WORK ORDER:
An exact, line-by-line copy is needed, beginning at the line with "AIチャットボット経由のトラフィックを分" and ending at the last line of the listing below.
[EXERCISE INPUT — start]
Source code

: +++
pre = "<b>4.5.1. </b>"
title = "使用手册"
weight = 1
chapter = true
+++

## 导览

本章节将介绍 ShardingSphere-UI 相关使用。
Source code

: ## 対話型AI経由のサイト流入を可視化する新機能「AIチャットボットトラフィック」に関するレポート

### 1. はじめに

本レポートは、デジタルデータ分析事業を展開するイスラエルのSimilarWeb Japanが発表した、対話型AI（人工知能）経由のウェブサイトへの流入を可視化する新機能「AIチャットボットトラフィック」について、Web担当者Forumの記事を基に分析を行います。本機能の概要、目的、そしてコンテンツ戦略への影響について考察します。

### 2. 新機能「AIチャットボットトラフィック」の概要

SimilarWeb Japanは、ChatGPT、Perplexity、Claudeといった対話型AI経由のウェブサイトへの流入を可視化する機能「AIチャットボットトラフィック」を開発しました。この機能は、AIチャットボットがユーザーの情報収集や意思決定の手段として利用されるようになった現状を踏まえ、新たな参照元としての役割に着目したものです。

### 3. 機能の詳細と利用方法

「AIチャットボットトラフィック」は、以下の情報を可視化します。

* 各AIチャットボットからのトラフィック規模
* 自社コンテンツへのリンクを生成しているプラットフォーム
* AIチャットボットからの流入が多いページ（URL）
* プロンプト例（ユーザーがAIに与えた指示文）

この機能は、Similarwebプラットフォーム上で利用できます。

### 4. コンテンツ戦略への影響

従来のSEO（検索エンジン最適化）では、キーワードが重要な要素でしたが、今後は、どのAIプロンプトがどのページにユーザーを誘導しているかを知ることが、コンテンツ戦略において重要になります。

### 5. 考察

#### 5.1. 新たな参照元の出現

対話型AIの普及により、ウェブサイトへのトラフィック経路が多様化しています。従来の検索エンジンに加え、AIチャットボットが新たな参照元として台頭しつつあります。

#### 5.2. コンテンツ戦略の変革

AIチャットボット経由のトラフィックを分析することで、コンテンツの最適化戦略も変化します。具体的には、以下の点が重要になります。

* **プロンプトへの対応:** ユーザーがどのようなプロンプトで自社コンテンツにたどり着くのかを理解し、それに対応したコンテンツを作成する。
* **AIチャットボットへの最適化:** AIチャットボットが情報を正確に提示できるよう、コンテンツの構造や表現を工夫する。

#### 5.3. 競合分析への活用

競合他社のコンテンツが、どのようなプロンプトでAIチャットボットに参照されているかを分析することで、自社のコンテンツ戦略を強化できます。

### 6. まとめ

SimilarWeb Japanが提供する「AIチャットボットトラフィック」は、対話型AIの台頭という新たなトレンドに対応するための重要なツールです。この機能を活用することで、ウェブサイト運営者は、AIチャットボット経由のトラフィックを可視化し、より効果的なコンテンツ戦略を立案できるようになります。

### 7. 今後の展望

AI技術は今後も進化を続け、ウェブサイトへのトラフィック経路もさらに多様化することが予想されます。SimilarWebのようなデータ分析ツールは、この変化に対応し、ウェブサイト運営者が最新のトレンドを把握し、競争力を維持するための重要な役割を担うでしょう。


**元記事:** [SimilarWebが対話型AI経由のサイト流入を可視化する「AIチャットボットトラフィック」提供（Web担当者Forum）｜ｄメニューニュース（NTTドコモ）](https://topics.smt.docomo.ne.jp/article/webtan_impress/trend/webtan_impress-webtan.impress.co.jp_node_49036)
[EXERCISE INPUT — finish]
SOLUTION TO THIS EXERCISE:
AIチャットボット経由のトラフィックを分析することで、コンテンツの最適化戦略も変化します。具体的には、以下の点が重要になります。

* **プロンプトへの対応:** ユーザーがどのようなプロンプトで自社コンテンツにたどり着くのかを理解し、それに対応したコンテンツを作成する。
* **AIチャットボットへの最適化:** AIチャットボットが情報を正確に提示できるよう、コンテンツの構造や表現を工夫する。

#### 5.3. 競合分析への活用

競合他社のコンテンツが、どのようなプロンプトでAIチャットボットに参照されているかを分析することで、自社のコンテンツ戦略を強化できます。

### 6. まとめ

SimilarWeb Japanが提供する「AIチャットボットトラフィック」は、対話型AIの台頭という新たなトレンドに対応するための重要なツールです。この機能を活用することで、ウェブサイト運営者は、AIチャットボット経由のトラフィックを可視化し、より効果的なコンテンツ戦略を立案できるようになります。

### 7. 今後の展望

AI技術は今後も進化を続け、ウェブサイトへのトラフィック経路もさらに多様化することが予想されます。SimilarWebのようなデータ分析ツールは、この変化に対応し、ウェブサイト運営者が最新のトレンドを把握し、競争力を維持するための重要な役割を担うでしょう。


**元記事:** [SimilarWebが対話型AI経由のサイト流入を可視化する「AIチャットボットトラフィック」提供（Web担当者Forum）｜ｄメニューニュース（NTTドコモ）](https://topics.smt.docomo.ne.jp/article/webtan_impress/trend/webtan_impress-webtan.impress.co.jp_node_49036)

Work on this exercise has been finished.